Common sense would lead you to believe that the more a team travels, the worse they will play on the court. However, this graph leads us to an outcome that goes against that reasoning and my hypothesis that the more teams travel, the worse they do on the road and the less points they score. By looking at the first four points on the left side of the graph, I see that those teams are in the average for points scored and sit in the lower third tier of winning percentage despite being the teams with the least amount of travel. Conversely, the team all the way on the right with the most miles traveled has a high number of points scored compared to the rest of the teams and a win percentage right on the upper bound of the middle third tier in win percentage. To look deeper into the effects of travel on a team, I ran an OLS model attempting to quantify these effects. I found that the amount a team travels does not have an effect on the team’s success on the road. There is no significant evidence that the average miles traveled by each team per season had any effect on their success on the road.

Injuries

Over the four-season span from 2014 to 2018, there was a steady increase of injuries in the NBA. Every season that goes by, the game of basketball gets more physical and becomes more of a contact sport. The athletes get better and better, and the game is played at much higher pace. This, in turn, leads to more injuries being sustained by players. However, an interesting turn took place between the 2017-2018 and 2018-2019 seasons. The number of injuries dove to a lower number than they were in 2014, at the beginning of the rise. This can be accredited to two main reasons that took effect at the start of that season. First, the NBA started its multi- season phase of limiting back-to-back games that teams played and giving teams extra time to travel. The change eliminates ”four-in-fives” and limits back-to-back games for every team. The second factor impacting the decrease in injury is the strategy of “load management” which began to take hold that season. Players take days off, which enables them to be on the floor for more games and gives their team more opportunity to play true to form.
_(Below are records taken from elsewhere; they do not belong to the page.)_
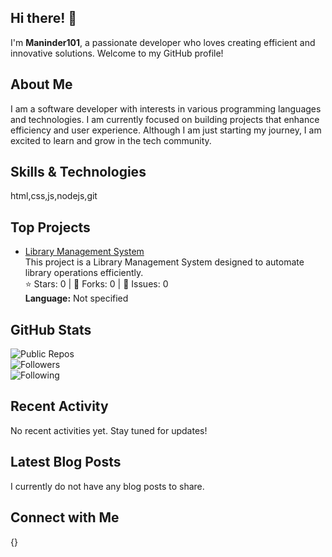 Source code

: ## Hi there! 👋

I'm **Maninder101**, a passionate developer who loves creating efficient and innovative solutions. Welcome to my GitHub profile!

## About Me

I am a software developer with interests in various programming languages and technologies. I am currently focused on building projects that enhance efficiency and user experience. Although I am just starting my journey, I am excited to learn and grow in the tech community.

## Skills & Technologies

html,css,js,nodejs,git

## Top Projects

- [Library Management System](https://github.com/Maninder101/library_management_system)  
  This project is a Library Management System designed to automate library operations efficiently.  
  ⭐ Stars: 0 | 🍴 Forks: 0 | 🐛 Issues: 0  
  **Language:** Not specified

## GitHub Stats

![Public Repos](https://img.shields.io/badge/Public%20Repos-1-blue)  
![Followers](https://img.shields.io/badge/Followers-0-lightgrey)  
![Following](https://img.shields.io/badge/Following-0-lightgrey)

## Recent Activity

No recent activities yet. Stay tuned for updates!

## Latest Blog Posts

I currently do not have any blog posts to share.

## Connect with Me

{}
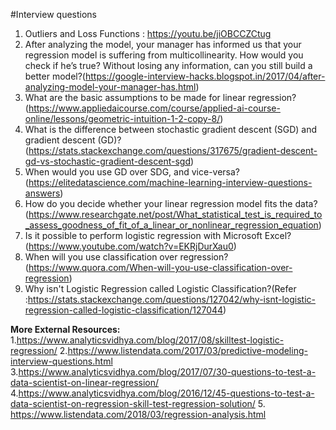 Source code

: #Interview questions
1. Outliers and Loss Functions : https://youtu.be/jiOBCCZCtug
2. After analyzing the model, your manager has informed us that your regression model is suffering from multicollinearity. How would you check if he’s true? Without losing any information, can you still build a better model?(https://google-interview-hacks.blogspot.in/2017/04/after-analyzing-model-your-manager-has.html)
3. What are the basic assumptions to be made for linear regression?(https://www.appliedaicourse.com/course/applied-ai-course-online/lessons/geometric-intuition-1-2-copy-8/)
4. What is the difference between stochastic gradient descent (SGD) and gradient descent (GD)?(https://stats.stackexchange.com/questions/317675/gradient-descent-gd-vs-stochastic-gradient-descent-sgd)
5. When would you use GD over SDG, and vice-versa?(https://elitedatascience.com/machine-learning-interview-questions-answers)
6. How do you decide whether your linear regression model fits the data?(https://www.researchgate.net/post/What_statistical_test_is_required_to_assess_goodness_of_fit_of_a_linear_or_nonlinear_regression_equation)
7. Is it possible to perform logistic regression with Microsoft Excel?(https://www.youtube.com/watch?v=EKRjDurXau0)
8. When will you use classification over regression?(https://www.quora.com/When-will-you-use-classification-over-regression)
9. Why isn't Logistic Regression called Logistic Classification?(Refer :https://stats.stackexchange.com/questions/127042/why-isnt-logistic-regression-called-logistic-classification/127044)


**More  External Resources:**
1.https://www.analyticsvidhya.com/blog/2017/08/skilltest-logistic-regression/
2.https://www.listendata.com/2017/03/predictive-modeling-interview-questions.html
3.https://www.analyticsvidhya.com/blog/2017/07/30-questions-to-test-a-data-scientist-on-linear-regression/ 4.https://www.analyticsvidhya.com/blog/2016/12/45-questions-to-test-a-data-scientist-on-regression-skill-test-regression-solution/
5. https://www.listendata.com/2018/03/regression-analysis.html
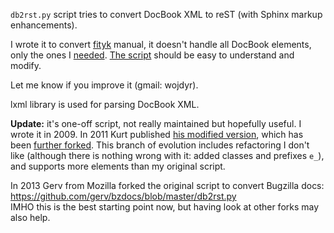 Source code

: `db2rst.py` script tries to convert DocBook XML to reST (with Sphinx markup enhancements).

I wrote it to convert [fityk](http://fityk.nieto.pl) manual,
it doesn't handle all DocBook elements, only the ones I [needed](https://github.com/wojdyr/fityk/raw/e0056b1b93c63020ddbf3961a0acf016dd74d810/doc/fitykhelp.xml).
[The script](http://code.google.com/p/db2rst/source/browse/trunk/db2rst.py)
should be easy to understand and modify.

Let me know if you improve it (gmail: wojdyr).

lxml library is used for parsing DocBook XML.

**Update:** it's one-off script, not really maintained but hopefully useful.
I wrote it in 2009. In 2011 Kurt published [his modified version](https://github.com/kurtmckee/db2rst), which has been [further forked](https://github.com/EronHennessey/db2rst). This branch of evolution includes refactoring I don't like (although there is nothing wrong with it: added classes and prefixes `e_`), and supports more elements than my original script.

In 2013 Gerv from Mozilla forked the original script to convert Bugzilla docs:
https://github.com/gerv/bzdocs/blob/master/db2rst.py <br>
IMHO this is the best starting point now, but having look at other forks may also help. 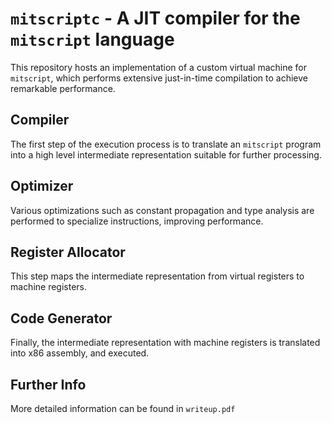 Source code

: # `mitscriptc` -  A JIT compiler for the `mitscript` language

This repository hosts an implementation of a custom virtual machine for `mitscript`, which performs extensive just-in-time compilation to achieve remarkable performance.

## Compiler
The first step of the execution process is to translate an `mitscript` program into a high level intermediate representation suitable for further processing.

## Optimizer
Various optimizations such as constant propagation and type analysis are performed to specialize instructions, improving performance.

## Register Allocator
This step maps the intermediate representation from virtual registers to machine registers.

## Code Generator
Finally, the intermediate representation with machine registers is translated into x86 assembly, and executed.

## Further Info
More detailed information can be found in `writeup.pdf`
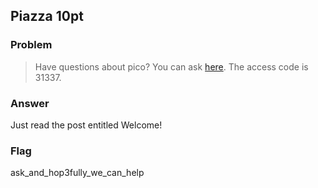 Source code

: <!-- This markdown file is writeup template. -->

## Piazza 10pt

### Problem
> Have questions about pico? You can ask [here](http://piazza.com/picoctf/spring2017/31337). The access code is 31337.

### Answer
Just read the post entitled Welcome!

### Flag
ask_and_hop3fully_we_can_help

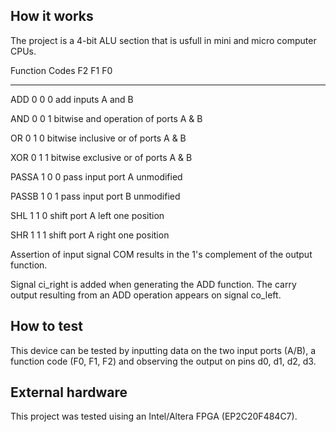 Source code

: <!---

This file is used to generate your project datasheet. Please fill in the information below and delete any unused
sections.

You can also include images in this folder and reference them in the markdown. Each image must be less than
512 kb in size, and the combined size of all images must be less than 1 MB.
-->

## How it works

The project is a 4-bit ALU section that is usfull in mini and micro computer CPUs.

Function Codes  F2  F1  F0

--------------------------

ADD             0   0   0   add inputs A and B

AND             0   0   1   bitwise and operation of ports A & B

OR              0   1   0   bitwise inclusive or of ports A & B

XOR             0   1   1   bitwise exclusive or of ports A & B

PASSA           1   0   0   pass input port A unmodified

PASSB           1   0   1   pass input port B unmodified

SHL             1   1   0   shift port A left one position

SHR             1   1   1   shift port A right one position


Assertion of input signal COM results in the 1's complement of the
output function.

Signal ci_right is added when generating the ADD function. The carry output
resulting from an ADD operation appears on signal co_left.

## How to test

This device can be tested by inputting data on the two input ports (A/B), a function code (F0, F1, F2) and 
observing the output on pins d0, d1, d2, d3.

## External hardware

This project was tested uising an Intel/Altera FPGA (EP2C20F484C7).

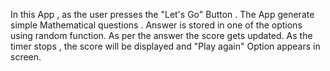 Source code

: In this App , as the user presses the "Let's Go" Button . The App generate simple Mathematical questions .
Answer is stored in one of the options using random function.
As per the answer the score gets updated.
As the timer stops , the score will be displayed and "Play again" Option appears in screen.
Based on the trajectory that the NBA was on with the number of injuries that had been reported from the start of the 2019-2020 season up until March 11th, when the NBA was postponed indefinitely, I expected there to be 1900 injuries reported. The NBA ended up with 1600, meaning only 200 injuries reported in the Bubble compared to the expected 500. This drastic drop in injuries can be explained by the lack of travel and playing time for each team.

Referees

Just like any sport, referees have a major impact in what happens during a given game and can be the deciding factor on the outcome. One measure for referees that is commonly analyzed is the number of fouls called during an average game. To check the effect the bubble had on the referees, I analyzed whether the referees changed their tendencies in how many fouls they called. Based on the graph below, it is clear that most referees have different tendencies in the playoffs. Whether it was calling more or less fouls, I expect this to have an effect on the over/under trends in the Bubble versus outside of it.

Conclusions

Pre-bubble Over/Under cover differential: 1.91 points over

Under: 49.55%

Over: 49.39%

Push: 1.06%

Bubble Over/Under cover differential: 0.499 points over

Under: 49.42%

Over: 48.84%

Push: 1.74%

Pre-bubble line cover differential: covered by 0.05 points

Covered: 49.93%

Not Covered: 48.86%

Push: 1.72%

Bubble Line cover differential: covered by 0.70 points

Covered: 49.42%

Not Covered: 48.26%

Push: 2.33%

With the average over/under differential being closer to 0, this suggests that the teams played more true to form and the points scored went down as expected as based on the attendance model. Since the line covered at a similar rate, it suggests that the bubble got rid of factors that led a team to under or over perform.